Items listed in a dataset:
'''

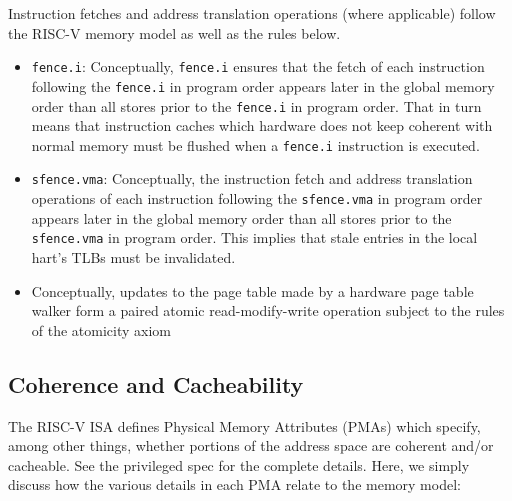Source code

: Instruction fetches and address translation operations (where applicable) follow the RISC-V memory model as well as the rules below.
\begin{itemize}
  \item {\tt fence.i}: Conceptually, {\tt fence.i} ensures that the fetch of each instruction following the {\tt fence.i} in program order appears later in the global memory order than all stores prior to the {\tt fence.i} in program order.
    That in turn means that instruction caches which hardware does not keep coherent with normal memory must be flushed when a {\tt fence.i} instruction is executed.
  \item {\tt sfence.vma}: Conceptually, the instruction fetch and address translation operations of each instruction following the {\tt sfence.vma} in program order appears later in the global memory order than all stores prior to the {\tt sfence.vma} in program order.
    This implies that stale entries in the local hart's TLBs must be invalidated.
  \item Conceptually, updates to the page table made by a hardware page table walker form a paired atomic read-modify-write operation subject to the rules of the atomicity axiom
\end{itemize}

\subsection{Coherence and Cacheability}

The RISC-V ISA defines Physical Memory Attributes (PMAs) which specify, among other things, whether portions of the address space are coherent and/or cacheable.
See the privileged spec for the complete details.
Here, we simply discuss how the various details in each PMA relate to the memory model:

'''

Write out every entry above exactly as it stands, minus the pictures.

### Solved problem
Source code

: Instruction fetches and address translation operations (where applicable) follow the RISC-V memory model as well as the rules below.
\begin{itemize}
  \item {\tt fence.i}: Conceptually, {\tt fence.i} ensures that the fetch of each instruction following the {\tt fence.i} in program order appears later in the global memory order than all stores prior to the {\tt fence.i} in program order.
    That in turn means that instruction caches which hardware does not keep coherent with normal memory must be flushed when a {\tt fence.i} instruction is executed.
  \item {\tt sfence.vma}: Conceptually, the instruction fetch and address translation operations of each instruction following the {\tt sfence.vma} in program order appears later in the global memory order than all stores prior to the {\tt sfence.vma} in program order.
    This implies that stale entries in the local hart's TLBs must be invalidated.
  \item Conceptually, updates to the page table made by a hardware page table walker form a paired atomic read-modify-write operation subject to the rules of the atomicity axiom
\end{itemize}

\subsection{Coherence and Cacheability}

The RISC-V ISA defines Physical Memory Attributes (PMAs) which specify, among other things, whether portions of the address space are coherent and/or cacheable.
See the privileged spec for the complete details.
Here, we simply discuss how the various details in each PMA relate to the memory model:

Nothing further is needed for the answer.